Tuesday, March 3, 2009

DOJ Releases More Controversial Opinions Penned by John Yoo

The Department of Justice has released nine legal opinions that were previously kept secret under the Bush Administration. A few of these memos were written by John Yoo, now infamous for writing the "torture memos", and are a very interesting look into the type of expanded power that the Bush Administration was interested in pursuing.

In a memo dated October 23, 2001, Yoo (along with Alberto Gonzales and William Haynes) argue:

"We do not think a military commander carrying out a raid on a terrorist cell would be required to demonstrate probable cause or to obtain a warrant...we think that the better view is that the Fourth Amendment does not apply to domestic military operations designed to deter and prevent future terrorist attacks."
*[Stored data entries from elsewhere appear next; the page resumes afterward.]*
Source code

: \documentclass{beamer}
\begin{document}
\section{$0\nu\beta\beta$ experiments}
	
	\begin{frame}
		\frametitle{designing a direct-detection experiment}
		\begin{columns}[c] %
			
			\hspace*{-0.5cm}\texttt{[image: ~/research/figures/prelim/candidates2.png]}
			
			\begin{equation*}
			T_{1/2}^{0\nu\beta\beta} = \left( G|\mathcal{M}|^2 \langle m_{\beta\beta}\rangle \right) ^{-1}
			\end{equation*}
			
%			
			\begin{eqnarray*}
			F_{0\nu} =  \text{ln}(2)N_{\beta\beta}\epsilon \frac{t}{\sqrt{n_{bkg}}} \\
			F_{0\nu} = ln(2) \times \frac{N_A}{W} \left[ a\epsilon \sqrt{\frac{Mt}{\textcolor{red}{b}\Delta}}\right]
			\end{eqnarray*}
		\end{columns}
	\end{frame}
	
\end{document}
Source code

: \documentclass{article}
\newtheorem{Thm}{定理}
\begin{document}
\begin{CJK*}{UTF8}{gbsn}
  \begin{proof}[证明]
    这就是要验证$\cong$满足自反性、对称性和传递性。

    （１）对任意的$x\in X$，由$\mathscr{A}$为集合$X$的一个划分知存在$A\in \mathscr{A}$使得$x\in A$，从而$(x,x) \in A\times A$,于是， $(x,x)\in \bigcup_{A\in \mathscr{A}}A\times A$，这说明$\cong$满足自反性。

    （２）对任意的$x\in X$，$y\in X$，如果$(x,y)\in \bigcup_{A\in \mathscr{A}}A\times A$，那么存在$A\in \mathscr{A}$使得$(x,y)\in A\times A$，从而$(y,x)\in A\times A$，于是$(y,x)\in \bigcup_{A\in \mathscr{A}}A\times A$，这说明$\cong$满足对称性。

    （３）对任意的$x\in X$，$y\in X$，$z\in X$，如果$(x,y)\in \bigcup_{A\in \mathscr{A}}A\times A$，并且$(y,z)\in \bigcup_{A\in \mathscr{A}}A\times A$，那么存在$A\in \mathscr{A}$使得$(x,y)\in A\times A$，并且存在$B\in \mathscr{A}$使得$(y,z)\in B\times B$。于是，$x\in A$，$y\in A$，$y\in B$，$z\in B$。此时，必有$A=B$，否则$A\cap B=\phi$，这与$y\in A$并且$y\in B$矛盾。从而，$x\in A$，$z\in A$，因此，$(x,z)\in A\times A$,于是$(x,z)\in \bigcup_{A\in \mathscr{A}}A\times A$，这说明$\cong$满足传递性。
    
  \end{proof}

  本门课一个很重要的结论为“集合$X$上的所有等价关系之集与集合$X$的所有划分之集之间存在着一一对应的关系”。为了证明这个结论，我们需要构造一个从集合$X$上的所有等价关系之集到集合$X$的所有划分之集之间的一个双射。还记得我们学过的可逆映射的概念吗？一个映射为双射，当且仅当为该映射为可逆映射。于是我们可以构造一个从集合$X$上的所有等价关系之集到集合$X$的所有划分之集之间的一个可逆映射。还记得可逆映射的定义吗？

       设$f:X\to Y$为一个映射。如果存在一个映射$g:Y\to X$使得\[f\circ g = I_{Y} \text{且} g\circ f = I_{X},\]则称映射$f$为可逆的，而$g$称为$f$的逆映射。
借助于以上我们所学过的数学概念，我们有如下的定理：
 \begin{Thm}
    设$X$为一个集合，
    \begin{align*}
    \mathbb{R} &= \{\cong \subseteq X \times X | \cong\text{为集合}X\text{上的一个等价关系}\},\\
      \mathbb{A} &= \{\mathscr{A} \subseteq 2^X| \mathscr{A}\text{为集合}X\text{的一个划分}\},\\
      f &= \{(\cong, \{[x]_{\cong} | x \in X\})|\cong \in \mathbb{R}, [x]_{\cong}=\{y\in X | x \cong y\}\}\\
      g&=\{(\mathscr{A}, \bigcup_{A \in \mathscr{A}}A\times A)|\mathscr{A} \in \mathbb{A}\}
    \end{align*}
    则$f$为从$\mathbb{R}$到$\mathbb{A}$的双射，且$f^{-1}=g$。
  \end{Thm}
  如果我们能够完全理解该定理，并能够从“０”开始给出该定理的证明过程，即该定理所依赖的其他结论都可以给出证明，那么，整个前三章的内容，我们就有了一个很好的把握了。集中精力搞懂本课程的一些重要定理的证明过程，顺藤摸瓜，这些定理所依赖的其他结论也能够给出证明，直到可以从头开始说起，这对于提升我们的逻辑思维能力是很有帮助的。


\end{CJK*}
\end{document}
Yoo also made comments on the President's power to suspend elements of the First Amendment during times of war:

"First Amendment speech and press rights may also be subordinated to the overriding need to wage war successfully...the current campaign against terrorism may require even broader exercises of federal power domestically."

These revelations are further documentation of the Bush Administration's attempt to find legal justification for vastly expanding the role of the President, even if it meant suspending or taking action that did not align with the Constitution. Scott Horton writes:

John Yoo’s Constitution is unlike any other I have ever seen. It seems to consist of one clause: appointing the President as commander-in-chief. The rest of the Constitution was apparently printed in disappearing ink.
We need to know how the memo was used. Bradbury suggests it was not much relied upon; I don’t believe that for a second. Moreover Bradbury’s decision to wait to the very end before repealing it suggests that someone in the Bush hierarchy was keen on having it.
It’s pretty clear that it served several purposes. Clearly it was designed to authorize sweeping warrantless surveillance by military agencies such as the Defense Intelligence Agency and the National Security Agency. Using special new surveillance programs that required the collaboration of telecommunications and Internet service providers, these agencies were sweeping through the emails, IMs, faxes, and phone calls of tens of millions of Americans. Clearly such unlawful surveillance occurred. But the language of the memos suggest that much more was afoot, including the deployment of military units and military police powers on American soil. These memos suggest that John Yoo found a way to treat the
Posse Comitatus Act as suspended.

We do not simply need a "Truth Commission" but it is becoming clearer by the day that we need criminal investigations to get to the bottom of this and hold Bush Administration officials accountable. More on this to come.